The answers are in the The Legend of Earl “The Goat” Manigault, a film that transcends its genre. The story is engrossing, if often depressing. The performances are all-pro caliber. Even the basketball scenes are credible, a rarity in sports films. A squad of NBA players serving as extras contributed to this. A soundtrack of Motown hits completes the thoroughly entertaining package.

Rebound is also the finest kind of cautionary tale. It graphically demonstrates the deadend of drug abuse without ever resorting to sermonizing. It’s the kind of film that would make worthwhile viewing for high school assemblies but will never be shown in such a forum because its language is coarse, vulgar and laced with more racial epithets than a Mark Fuhrman audio tape.

Don Cheadle, best known to TV audiences from Picket Fences, soars as The Goat, a nickname derived from a mispronunciation of his character’s surname. The Goat was one of those youngsters who haunt playground basketball courts, waiting a turn to show his stuff against the big guys. The difference with The Goat is the show he puts on from the first time he is invited onto the court at age 12.

ER’s Eriq LaSalle is doubly marvelous. He moves ahead his ambition to direct with a polished turn at the helm of Rebound and is superb in a supporting role as one of the older players mesmerized by the youngster’s play.
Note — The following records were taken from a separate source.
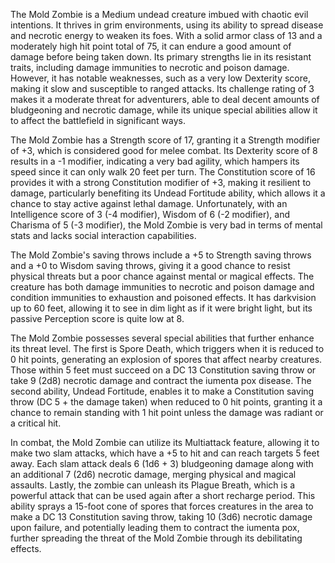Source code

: The Mold Zombie is a Medium undead creature imbued with chaotic evil intentions. It thrives in grim environments, using its ability to spread disease and necrotic energy to weaken its foes. With a solid armor class of 13 and a moderately high hit point total of 75, it can endure a good amount of damage before being taken down. Its primary strengths lie in its resistant traits, including damage immunities to necrotic and poison damage. However, it has notable weaknesses, such as a very low Dexterity score, making it slow and susceptible to ranged attacks. Its challenge rating of 3 makes it a moderate threat for adventurers, able to deal decent amounts of bludgeoning and necrotic damage, while its unique special abilities allow it to affect the battlefield in significant ways.

The Mold Zombie has a Strength score of 17, granting it a Strength modifier of +3, which is considered good for melee combat. Its Dexterity score of 8 results in a -1 modifier, indicating a very bad agility, which hampers its speed since it can only walk 20 feet per turn. The Constitution score of 16 provides it with a strong Constitution modifier of +3, making it resilient to damage, particularly benefiting its Undead Fortitude ability, which allows it a chance to stay active against lethal damage. Unfortunately, with an Intelligence score of 3 (-4 modifier), Wisdom of 6 (-2 modifier), and Charisma of 5 (-3 modifier), the Mold Zombie is very bad in terms of mental stats and lacks social interaction capabilities.

The Mold Zombie's saving throws include a +5 to Strength saving throws and a +0 to Wisdom saving throws, giving it a good chance to resist physical threats but a poor chance against mental or magical effects. The creature has both damage immunities to necrotic and poison damage and condition immunities to exhaustion and poisoned effects. It has darkvision up to 60 feet, allowing it to see in dim light as if it were bright light, but its passive Perception score is quite low at 8.

The Mold Zombie possesses several special abilities that further enhance its threat level. The first is Spore Death, which triggers when it is reduced to 0 hit points, generating an explosion of spores that affect nearby creatures. Those within 5 feet must succeed on a DC 13 Constitution saving throw or take 9 (2d8) necrotic damage and contract the iumenta pox disease. The second ability, Undead Fortitude, enables it to make a Constitution saving throw (DC 5 + the damage taken) when reduced to 0 hit points, granting it a chance to remain standing with 1 hit point unless the damage was radiant or a critical hit.

In combat, the Mold Zombie can utilize its Multiattack feature, allowing it to make two slam attacks, which have a +5 to hit and can reach targets 5 feet away. Each slam attack deals 6 (1d6 + 3) bludgeoning damage along with an additional 7 (2d6) necrotic damage, merging physical and magical assaults. Lastly, the zombie can unleash its Plague Breath, which is a powerful attack that can be used again after a short recharge period. This ability sprays a 15-foot cone of spores that forces creatures in the area to make a DC 13 Constitution saving throw, taking 10 (3d6) necrotic damage upon failure, and potentially leading them to contract the iumenta pox, further spreading the threat of the Mold Zombie through its debilitating effects.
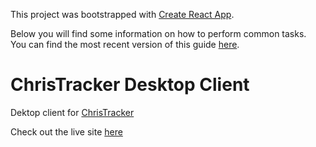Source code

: This project was bootstrapped with [Create React App](https://github.com/facebookincubator/create-react-app).

Below you will find some information on how to perform common tasks.<br>
You can find the most recent version of this guide [here](https://github.com/facebookincubator/create-react-app/blob/master/packages/react-scripts/template/README.md).

# ChrisTracker Desktop Client
Dektop client for [ChrisTracker](https://github.com/camilleryr/ChrisTracker)

Check out the live site [here](http://chrismiller.club/tracker-client/)
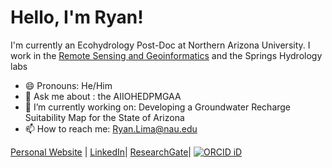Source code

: # Hello, I'm Ryan!

I'm currently an Ecohydrology Post-Doc at Northern Arizona University. I work in the [Remote Sensing and Geoinformatics](https://sites.google.com/a/nau.edu/remote-sensing-lab/home) and the Springs Hydrology labs
- 😄 Pronouns: He/Him
- 💬 Ask me about : the AIIOHEDPMGAA
- 🔭 I’m currently working on: Developing a Groundwater Recharge Suitability Map for the State of Arizona
- 📫 How to reach me: Ryan.Lima@nau.edu

[Personal Website](Ryanlimaphoto.com) | [LinkedIn](https://www.linkedin.com/in/ryan-lima-32b63939/)| [ResearchGate](https://www.researchgate.net/profile/Ryan-Lima)|
[![ORCID iD](https://orcid.org/sites/default/files/images/orcid_16x16.png)](https://orcid.org/0000-0002-5352-7215)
A gravity-defying double dunk – Manigault slams the ball through the hoop, catches it, then dunks it again on the same leap – makes The Goat an inner city legend.
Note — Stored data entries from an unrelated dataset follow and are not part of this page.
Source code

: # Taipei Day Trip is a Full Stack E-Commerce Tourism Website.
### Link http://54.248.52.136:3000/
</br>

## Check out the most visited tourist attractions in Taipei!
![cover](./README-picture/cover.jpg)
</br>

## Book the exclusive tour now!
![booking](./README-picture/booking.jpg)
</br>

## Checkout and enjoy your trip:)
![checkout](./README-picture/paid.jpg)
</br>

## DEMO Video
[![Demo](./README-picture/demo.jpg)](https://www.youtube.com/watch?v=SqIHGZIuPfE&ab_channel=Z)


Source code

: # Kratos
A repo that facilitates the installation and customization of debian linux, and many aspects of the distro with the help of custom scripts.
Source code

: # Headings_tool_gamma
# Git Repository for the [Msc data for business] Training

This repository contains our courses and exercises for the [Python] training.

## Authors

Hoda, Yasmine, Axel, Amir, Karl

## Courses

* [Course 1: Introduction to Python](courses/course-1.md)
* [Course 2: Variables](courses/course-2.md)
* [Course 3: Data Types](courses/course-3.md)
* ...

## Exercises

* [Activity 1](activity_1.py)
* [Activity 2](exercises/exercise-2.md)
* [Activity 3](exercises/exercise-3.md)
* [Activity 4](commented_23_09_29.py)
Alas, The Goat’s maturity on the basketball floor is far more advanced than it is off the court. The athletic prodigy isn’t equipped to handle the temptations – sex, drugs and booze – thrown at him because of his basketball prowess. He falls in with the wrong crowd, gets strung out on junk and is expelled from high school on the eve of what might have been his greatest triumph.
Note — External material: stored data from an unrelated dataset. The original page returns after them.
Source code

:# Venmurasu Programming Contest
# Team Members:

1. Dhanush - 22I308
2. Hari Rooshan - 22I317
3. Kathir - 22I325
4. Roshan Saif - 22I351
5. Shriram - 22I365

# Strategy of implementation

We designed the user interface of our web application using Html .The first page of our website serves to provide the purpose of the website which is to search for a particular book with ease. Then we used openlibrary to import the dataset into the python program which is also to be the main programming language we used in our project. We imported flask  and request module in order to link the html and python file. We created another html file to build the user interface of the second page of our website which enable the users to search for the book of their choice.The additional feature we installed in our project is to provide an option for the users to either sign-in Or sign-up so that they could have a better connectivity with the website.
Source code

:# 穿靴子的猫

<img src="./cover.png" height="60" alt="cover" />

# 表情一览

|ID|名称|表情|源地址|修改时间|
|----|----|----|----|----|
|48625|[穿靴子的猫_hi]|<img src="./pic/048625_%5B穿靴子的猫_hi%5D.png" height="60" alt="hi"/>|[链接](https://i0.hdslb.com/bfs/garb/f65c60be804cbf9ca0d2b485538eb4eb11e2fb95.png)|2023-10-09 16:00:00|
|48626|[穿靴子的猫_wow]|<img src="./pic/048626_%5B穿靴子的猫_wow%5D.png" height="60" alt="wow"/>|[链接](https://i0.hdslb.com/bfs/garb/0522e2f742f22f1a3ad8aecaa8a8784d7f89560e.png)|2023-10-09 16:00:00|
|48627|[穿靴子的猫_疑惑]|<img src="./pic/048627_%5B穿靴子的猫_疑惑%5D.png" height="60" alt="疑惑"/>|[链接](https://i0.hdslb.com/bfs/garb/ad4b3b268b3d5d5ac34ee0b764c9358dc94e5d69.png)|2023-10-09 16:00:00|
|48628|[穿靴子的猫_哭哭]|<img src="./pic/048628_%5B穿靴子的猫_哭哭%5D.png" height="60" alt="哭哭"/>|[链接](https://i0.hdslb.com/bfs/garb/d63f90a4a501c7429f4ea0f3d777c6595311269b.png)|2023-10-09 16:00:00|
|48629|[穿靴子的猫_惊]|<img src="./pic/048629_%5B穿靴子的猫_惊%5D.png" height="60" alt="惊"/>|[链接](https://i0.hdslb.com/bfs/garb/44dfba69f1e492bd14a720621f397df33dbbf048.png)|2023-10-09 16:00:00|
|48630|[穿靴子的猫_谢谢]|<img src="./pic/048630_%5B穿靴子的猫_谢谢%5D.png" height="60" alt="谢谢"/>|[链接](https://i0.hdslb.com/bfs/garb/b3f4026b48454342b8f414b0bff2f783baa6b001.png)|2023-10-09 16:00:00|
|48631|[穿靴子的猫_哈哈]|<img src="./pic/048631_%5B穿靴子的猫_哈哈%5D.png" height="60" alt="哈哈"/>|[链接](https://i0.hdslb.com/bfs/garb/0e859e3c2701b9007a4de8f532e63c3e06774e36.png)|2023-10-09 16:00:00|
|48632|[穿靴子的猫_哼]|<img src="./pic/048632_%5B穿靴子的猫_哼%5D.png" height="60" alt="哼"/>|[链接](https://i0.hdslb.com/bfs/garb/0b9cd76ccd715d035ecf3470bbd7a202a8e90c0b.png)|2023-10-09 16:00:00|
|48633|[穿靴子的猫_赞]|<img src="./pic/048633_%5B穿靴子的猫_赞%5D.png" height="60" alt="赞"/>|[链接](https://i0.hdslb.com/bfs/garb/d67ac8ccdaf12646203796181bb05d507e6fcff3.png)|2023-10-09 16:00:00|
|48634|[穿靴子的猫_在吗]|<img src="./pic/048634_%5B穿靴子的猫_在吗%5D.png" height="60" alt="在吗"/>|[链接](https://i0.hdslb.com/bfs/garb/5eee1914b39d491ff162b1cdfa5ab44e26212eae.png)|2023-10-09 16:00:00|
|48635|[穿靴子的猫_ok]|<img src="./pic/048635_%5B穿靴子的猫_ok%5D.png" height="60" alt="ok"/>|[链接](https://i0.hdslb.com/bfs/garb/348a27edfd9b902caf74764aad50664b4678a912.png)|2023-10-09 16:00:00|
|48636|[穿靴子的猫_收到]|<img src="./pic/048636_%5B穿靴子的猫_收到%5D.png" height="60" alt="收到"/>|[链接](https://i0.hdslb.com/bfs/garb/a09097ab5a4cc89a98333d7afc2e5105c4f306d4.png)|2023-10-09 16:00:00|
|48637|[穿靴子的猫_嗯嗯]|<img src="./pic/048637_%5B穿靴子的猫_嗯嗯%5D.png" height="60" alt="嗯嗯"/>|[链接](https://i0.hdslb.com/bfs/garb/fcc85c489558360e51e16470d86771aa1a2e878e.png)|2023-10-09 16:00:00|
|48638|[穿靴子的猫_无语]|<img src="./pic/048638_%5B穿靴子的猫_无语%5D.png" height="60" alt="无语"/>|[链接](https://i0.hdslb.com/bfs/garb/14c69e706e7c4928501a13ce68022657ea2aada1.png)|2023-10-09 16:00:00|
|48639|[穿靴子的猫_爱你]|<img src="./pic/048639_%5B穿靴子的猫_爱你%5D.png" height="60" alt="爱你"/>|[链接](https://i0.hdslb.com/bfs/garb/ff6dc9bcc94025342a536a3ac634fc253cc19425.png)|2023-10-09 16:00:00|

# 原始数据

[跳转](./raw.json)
Holcolm Rucker, a cherished figure in New York playground circles for his work helping young people through basketball, sees what is happening to this extraordinary raw talent and tries to intercede. He arranges to get Earl off the streets and into a prep school in rural South Carolina. The escape from the temptations of the big city leads to a brief turnaround. However, Earl lacks the strength of character to see things through when the going gets tough. A girl he falls in love with gets pregnant; he is caught in a bait-and-switch college recruiting deal and his mentor dies.

Cheadle is the pivotman who handles the ball for Rebound the majority of the time but, like any great player, his work would be for naught without a solid group of teammates. Cheadle gets sterling support from Forest Whitaker as Holcom Rucker; James Earl Jones as Dr. McDuffie, the headmaster at the South Carolina prep school who uses tough love to turn around Earl; Clarence Williams III as Coach Pratt, an unimaginative, by-the-book martinet who doesn’t know how to handle such a fabulous talent; and Michael Beach as Legrand, the conscienceless neighborhood drug lord.

With his life in turmoil, Earl falls back on drugs as a crutch. He promises himself he is taking only a temporary respite from building his future but winds up a hopeless junkie, his bright promise extinguished. He has to bottom out before he develops the willpower to bounce back.

A trap non-sports fans should not fall into is dismissing Rebound as a basketball flick. It’s not, any more than Hoosiers was, or Raging Bull was a boxing movie or Bull Durham was a baseball film. Rebound is a tale of great achievement, greater despair at the squandering of extraordinary talent and Hollywood-style redemption, which is all the more satisfying because it is authentic. It’s slam dunk entertainment.